Toddler Spring 2014 Fingerplays, Rhymes, & Songs

To read more about how I plan and prepare my Toddler Storytimes, please visit this post.


Each session, I pick some extension activities to repeat from week to week. Most of the time these have nothing to do with my theme of the day and just allow me to add more movement or songs if that’s what the toddlers need that week. Of course, I don’t use every activity every week. I’ll note in the individual theme summaries which activities I used. These are the activities that I had planned for Spring 2014.

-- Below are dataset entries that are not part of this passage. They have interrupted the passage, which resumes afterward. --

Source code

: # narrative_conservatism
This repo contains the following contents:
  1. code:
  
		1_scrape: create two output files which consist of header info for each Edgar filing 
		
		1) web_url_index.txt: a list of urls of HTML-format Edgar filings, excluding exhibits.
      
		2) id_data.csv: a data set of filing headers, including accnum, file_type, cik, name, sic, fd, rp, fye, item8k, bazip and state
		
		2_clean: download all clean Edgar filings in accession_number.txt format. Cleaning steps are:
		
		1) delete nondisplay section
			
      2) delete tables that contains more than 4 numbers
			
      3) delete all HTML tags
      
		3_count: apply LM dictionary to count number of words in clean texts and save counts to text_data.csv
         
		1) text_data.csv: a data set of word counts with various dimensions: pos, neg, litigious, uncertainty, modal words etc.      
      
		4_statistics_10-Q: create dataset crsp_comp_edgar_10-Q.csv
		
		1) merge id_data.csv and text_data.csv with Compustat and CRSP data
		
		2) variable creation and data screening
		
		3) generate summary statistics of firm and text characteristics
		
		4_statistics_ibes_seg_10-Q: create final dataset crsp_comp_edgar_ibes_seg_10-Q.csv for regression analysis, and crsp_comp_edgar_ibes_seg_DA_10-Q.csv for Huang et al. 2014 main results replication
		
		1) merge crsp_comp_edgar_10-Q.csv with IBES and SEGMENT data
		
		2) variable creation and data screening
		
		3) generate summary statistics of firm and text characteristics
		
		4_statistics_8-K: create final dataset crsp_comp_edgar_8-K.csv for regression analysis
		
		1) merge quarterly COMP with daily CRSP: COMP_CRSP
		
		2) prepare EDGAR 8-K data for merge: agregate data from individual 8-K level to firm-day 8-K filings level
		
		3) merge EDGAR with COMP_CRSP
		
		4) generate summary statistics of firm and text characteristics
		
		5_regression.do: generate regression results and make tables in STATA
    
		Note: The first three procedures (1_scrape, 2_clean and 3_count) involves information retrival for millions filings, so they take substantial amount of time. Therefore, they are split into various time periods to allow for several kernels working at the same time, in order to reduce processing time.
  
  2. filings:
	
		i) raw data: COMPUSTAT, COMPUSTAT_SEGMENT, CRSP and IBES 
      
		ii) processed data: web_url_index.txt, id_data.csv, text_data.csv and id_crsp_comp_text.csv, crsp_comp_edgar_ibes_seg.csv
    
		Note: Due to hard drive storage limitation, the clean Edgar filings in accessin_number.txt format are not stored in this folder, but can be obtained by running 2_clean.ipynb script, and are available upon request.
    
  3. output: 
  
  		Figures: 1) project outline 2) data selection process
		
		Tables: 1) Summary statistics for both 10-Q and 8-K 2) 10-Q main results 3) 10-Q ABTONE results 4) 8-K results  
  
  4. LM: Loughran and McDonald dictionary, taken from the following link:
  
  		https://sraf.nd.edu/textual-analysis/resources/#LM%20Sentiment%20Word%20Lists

Action Rhyme: “Head, Shoulders, Knees and Toes”
Head, shoulders, knees, and toes, knees and toes
Head, shoulders, knees, and toes, knees and toes
Two eyes, two ears, a mouth and a nose
Head, shoulders, knees, and toes, knees and toes
Credit: Childhood

Action Rhyme: “This Is Big”
This is big, big, big (stretch hands far to sides)
This is small, small, small (cup hands together)
This is short, short, short (hold palms close vertically)
This is tall, tall, tall (hold palms far apart vertically)
This is fast, fast, fast (roll hands quickly)
This is slow, slow, slow (roll hands slowly)
This is yes, yes, yes (nod head)
This is no, no, no (shake head)
Credit: Mel’s Desk

Fingerplay: “Dance Your Fingers Up”
Dance your fingers up, dance your fingers down
Dance your fingers to the side, dance them all around
Dance them on your shoulders, dance them on you head
Dance them on your tummy, and put them all to bed
Credit: Best Kids Book Site (Site appears to be completely reorganized…)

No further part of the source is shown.